Bild: Fabian Brennecke

Grün

Dieses Restaurant verwandelt Bioabfall in Gourmet-Happen

15.07.2016, 10:08

Leichte Dellen, etwas krumm und nicht mehr richtig knackig: Für diese Salatgurke wollte im Biomarkt niemand mehr bezahlen, deswegen liegt sie bei Daniel Roick, 27, auf dem Schneidebrett. Früher hat er in einem Sterne-Restaurant gearbeitet, jetzt steht er in der Küche des Berliner Szene-Bezirks Neukölln und kocht mit geretteten Lebensmitteln.

(Bild: Fabian Brennecke)

Das Restaurant "Restlos glücklich" ist nach eigenen Angaben das erste "Not-for-Profit-Lokal" in Deutschland, das in dieser Form ein Zeichen setzt gegen Lebensmittelverschwendung. Pro Jahr werfen die Deutschen rund elf Millionen Tonnen weg, meldet die Verbraucherzentrale. Würde man die Reste in Sattelschlepper packen – die Schlange würde von Düsseldorf nach Lissabon reichen und wieder zurück.

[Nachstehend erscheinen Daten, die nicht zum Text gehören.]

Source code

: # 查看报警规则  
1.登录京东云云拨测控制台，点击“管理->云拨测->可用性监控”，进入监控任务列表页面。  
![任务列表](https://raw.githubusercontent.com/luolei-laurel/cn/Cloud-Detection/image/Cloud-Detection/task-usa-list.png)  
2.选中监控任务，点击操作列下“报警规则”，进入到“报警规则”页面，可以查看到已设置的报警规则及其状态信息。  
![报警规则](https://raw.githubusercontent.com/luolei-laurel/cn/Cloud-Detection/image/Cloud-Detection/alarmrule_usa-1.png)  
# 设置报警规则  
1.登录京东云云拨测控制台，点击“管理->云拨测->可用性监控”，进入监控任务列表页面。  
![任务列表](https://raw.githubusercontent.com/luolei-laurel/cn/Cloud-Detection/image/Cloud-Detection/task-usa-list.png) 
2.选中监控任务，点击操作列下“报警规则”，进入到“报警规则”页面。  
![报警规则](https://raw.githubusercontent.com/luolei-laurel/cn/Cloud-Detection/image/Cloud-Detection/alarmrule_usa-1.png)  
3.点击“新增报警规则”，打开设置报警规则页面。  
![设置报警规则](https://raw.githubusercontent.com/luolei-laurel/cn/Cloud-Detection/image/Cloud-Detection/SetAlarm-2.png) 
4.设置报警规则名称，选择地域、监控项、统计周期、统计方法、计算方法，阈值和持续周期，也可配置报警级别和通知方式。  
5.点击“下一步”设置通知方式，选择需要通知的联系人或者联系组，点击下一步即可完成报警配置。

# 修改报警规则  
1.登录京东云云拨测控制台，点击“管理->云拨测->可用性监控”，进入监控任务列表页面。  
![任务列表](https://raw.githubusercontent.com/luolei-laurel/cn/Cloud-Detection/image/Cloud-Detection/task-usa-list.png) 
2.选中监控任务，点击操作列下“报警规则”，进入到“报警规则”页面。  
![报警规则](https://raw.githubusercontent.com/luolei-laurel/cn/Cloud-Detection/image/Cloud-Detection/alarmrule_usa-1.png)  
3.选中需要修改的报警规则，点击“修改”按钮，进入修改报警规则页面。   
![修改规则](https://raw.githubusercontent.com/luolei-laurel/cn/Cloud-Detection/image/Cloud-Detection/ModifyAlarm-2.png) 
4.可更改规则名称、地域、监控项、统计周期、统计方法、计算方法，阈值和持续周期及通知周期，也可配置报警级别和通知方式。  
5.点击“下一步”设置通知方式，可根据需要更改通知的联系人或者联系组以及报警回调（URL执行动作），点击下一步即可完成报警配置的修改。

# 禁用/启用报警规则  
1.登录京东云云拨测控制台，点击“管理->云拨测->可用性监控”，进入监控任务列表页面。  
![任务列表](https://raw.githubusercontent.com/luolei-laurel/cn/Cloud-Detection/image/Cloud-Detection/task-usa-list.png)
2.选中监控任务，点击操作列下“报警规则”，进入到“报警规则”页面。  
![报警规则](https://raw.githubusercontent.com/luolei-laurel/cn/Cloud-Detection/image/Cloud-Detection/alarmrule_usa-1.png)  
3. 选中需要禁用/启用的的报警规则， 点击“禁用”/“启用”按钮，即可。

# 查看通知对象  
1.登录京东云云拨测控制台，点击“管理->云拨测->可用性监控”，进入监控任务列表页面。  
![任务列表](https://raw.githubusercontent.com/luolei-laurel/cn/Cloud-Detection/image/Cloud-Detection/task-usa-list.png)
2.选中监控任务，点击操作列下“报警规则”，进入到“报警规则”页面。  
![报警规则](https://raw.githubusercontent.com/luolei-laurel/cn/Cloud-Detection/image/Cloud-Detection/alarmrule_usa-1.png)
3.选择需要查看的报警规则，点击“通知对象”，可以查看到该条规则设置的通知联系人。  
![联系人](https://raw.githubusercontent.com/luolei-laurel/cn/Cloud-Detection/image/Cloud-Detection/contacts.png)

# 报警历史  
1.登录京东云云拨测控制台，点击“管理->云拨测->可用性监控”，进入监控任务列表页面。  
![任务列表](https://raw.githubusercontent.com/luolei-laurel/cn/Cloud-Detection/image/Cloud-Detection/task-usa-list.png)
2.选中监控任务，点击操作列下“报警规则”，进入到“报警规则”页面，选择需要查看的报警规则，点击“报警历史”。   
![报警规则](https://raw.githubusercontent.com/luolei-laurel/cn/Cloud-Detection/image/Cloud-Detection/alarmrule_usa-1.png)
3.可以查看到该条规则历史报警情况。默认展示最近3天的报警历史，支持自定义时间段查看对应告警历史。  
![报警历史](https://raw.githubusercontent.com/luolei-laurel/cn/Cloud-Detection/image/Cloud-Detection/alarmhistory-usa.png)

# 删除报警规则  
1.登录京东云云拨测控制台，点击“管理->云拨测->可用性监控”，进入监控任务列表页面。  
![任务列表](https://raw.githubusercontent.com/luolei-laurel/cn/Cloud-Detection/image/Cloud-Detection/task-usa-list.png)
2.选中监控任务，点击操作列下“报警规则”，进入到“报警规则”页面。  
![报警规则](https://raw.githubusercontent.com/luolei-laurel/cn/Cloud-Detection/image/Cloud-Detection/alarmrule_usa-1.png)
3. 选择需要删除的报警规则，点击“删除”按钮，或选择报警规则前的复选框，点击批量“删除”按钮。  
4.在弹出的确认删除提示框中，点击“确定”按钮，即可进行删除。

Hinter "Restlos glücklich" steht Anette Keuchel, 39, hauptberuflich arbeitet sie als Umweltwissenschaftlerin. Das Konzept des Reste-Restaurants lernte sie in Dänemark kennen, schnell fand sie in ihrem Bekanntenkreis Mitstreiter, die etwas Vergleichbares in Berlin aufziehen wollten.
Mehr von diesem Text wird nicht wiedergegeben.